No paralelo 28, no extremo sul do Brasil, um rio de água verde-esmeralda tem sua foz no oceano. Quando era guri, durante os meses quentes de férias veraneávamos há poucas centenas de metros de sua desembocadura. Meu pai era cirurgião em um pequeno hospital nas redondezas e o local era adequado caso fosse chamado para alguma emergência, o que não raro acontecia.

Nossa casa ficava em frente ao mar, cercada por restinga com aquela feitura arenosa, porosa como esponja. As gramíneas cresciam por toda a parte; eu e meus irmãos brincávamos com nossos soldados e toda a cavalaria entre aqueles cipós de flores que encordoavam as dunas maiores. No início da vida achei que bromélias, cactos e samambaias fossem tão abundantes no mundo quanto aqueles caranguejos amarelos dos areais, besourinho-da-praia, viúva-negra, gafanhoto-grande, coruja-buraqueira, perereca.

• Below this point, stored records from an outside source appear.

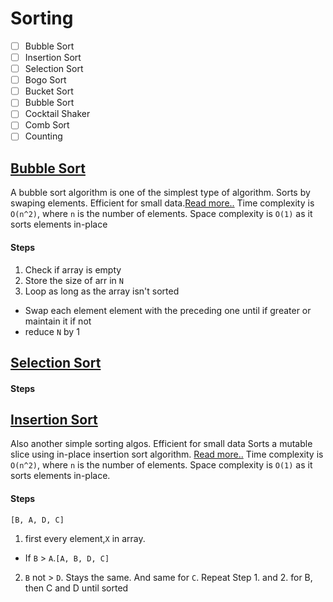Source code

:# Sorting

- [ ] Bubble Sort
- [ ] Insertion Sort
- [ ] Selection Sort
- [ ] Bogo Sort
- [ ] Bucket Sort
- [ ] Bubble Sort
- [ ] Cocktail Shaker
- [ ] Comb Sort 
- [ ] Counting 

## [Bubble Sort](./bubble_sort.rs) 

A bubble sort algorithm is one of the simplest type of algorithm.
Sorts by swaping elements. Efficient for small data.[Read more..](https://www.geeksforgeeks.org/bubble-sort/)
Time complexity is `O(n^2)`, where `n` is the number of elements.
Space complexity is `O(1)` as it sorts elements in-place

#### Steps

1. Check if array is empty
2. Store the size of arr in `N`
3. Loop as long as the array isn't sorted
  - Swap each element element with the preceding one until if greater or maintain it if not 
  - reduce `N` by 1 


## [Selection Sort](./selection_sort.rs)

#### Steps

## [Insertion Sort](./insertion_sort.rs)

Also another simple sorting algos. Efficient for small data
Sorts a mutable slice using in-place insertion sort algorithm. [Read more..](https://www.geeksforgeeks.org/insertion-sort/)
Time complexity is `O(n^2)`, where `n` is the number of elements.
Space complexity is `O(1)` as it sorts elements in-place.

#### Steps

`[B, A, D, C]`
1. first every element,`X` in array. 
  - If `B` > `A`.`[A, B, D, C]`
2. `B` not > `D`. Stays the same. And same for `C`. Repeat Step 1. and 2. for B, then C and D until sorted
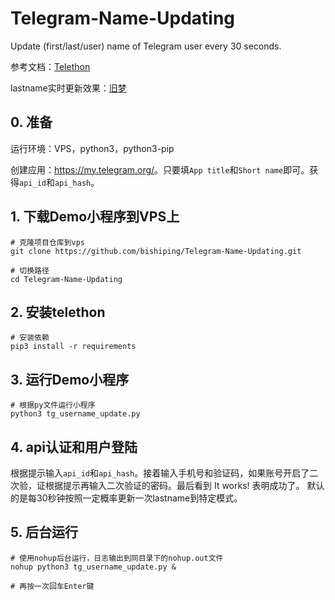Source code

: # Telegram-Name-Updating

Update (first/last/user) name of Telegram user every 30 seconds. 

参考文档：<a href="https://telethon.readthedocs.io/en/stable/">Telethon</a>

lastname实时更新效果：<a href="https://t.me/JiuMeng">旧梦</a>

## 0. 准备

运行环境：VPS，python3，python3-pip

创建应用：<a href="https://my.telegram.org/">https://my.telegram.org/</a>。只要填`App title`和`Short name`即可。获得`api_id`和`api_hash`。

## 1. 下载Demo小程序到VPS上
    
    # 克隆项目仓库到vps
    git clone https://github.com/bishiping/Telegram-Name-Updating.git
    
    # 切换路径
    cd Telegram-Name-Updating

## 2. 安装telethon

    # 安装依赖
    pip3 install -r requirements

## 3. 运行Demo小程序
    
    # 根据py文件运行小程序
    python3 tg_username_update.py
    
## 4. api认证和用户登陆

根据提示输入`api_id`和`api_hash`。接着输入手机号和验证码，如果账号开启了二次验，证根据提示再输入二次验证的密码。最后看到 It works! 表明成功了。 默认的是每30秒钟按照一定概率更新一次lastname到特定模式。

## 5. 后台运行
    
    # 使用nohup后台运行，日志输出到同目录下的nohup.out文件
    nohup python3 tg_username_update.py &
    
    # 再按一次回车Enter键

Com seis anos eu achava que o mundo não poderia ser muito maior do que a restinga. Meus argumentos eram consistentes diante da variedade que descobria a cada dia, como sumarés, aperta-goela, açucena, cactos, aroeirinha, jurema. Admitia então que o mundo seria apenas uma parte maior de praia, de Morro dos Conventos.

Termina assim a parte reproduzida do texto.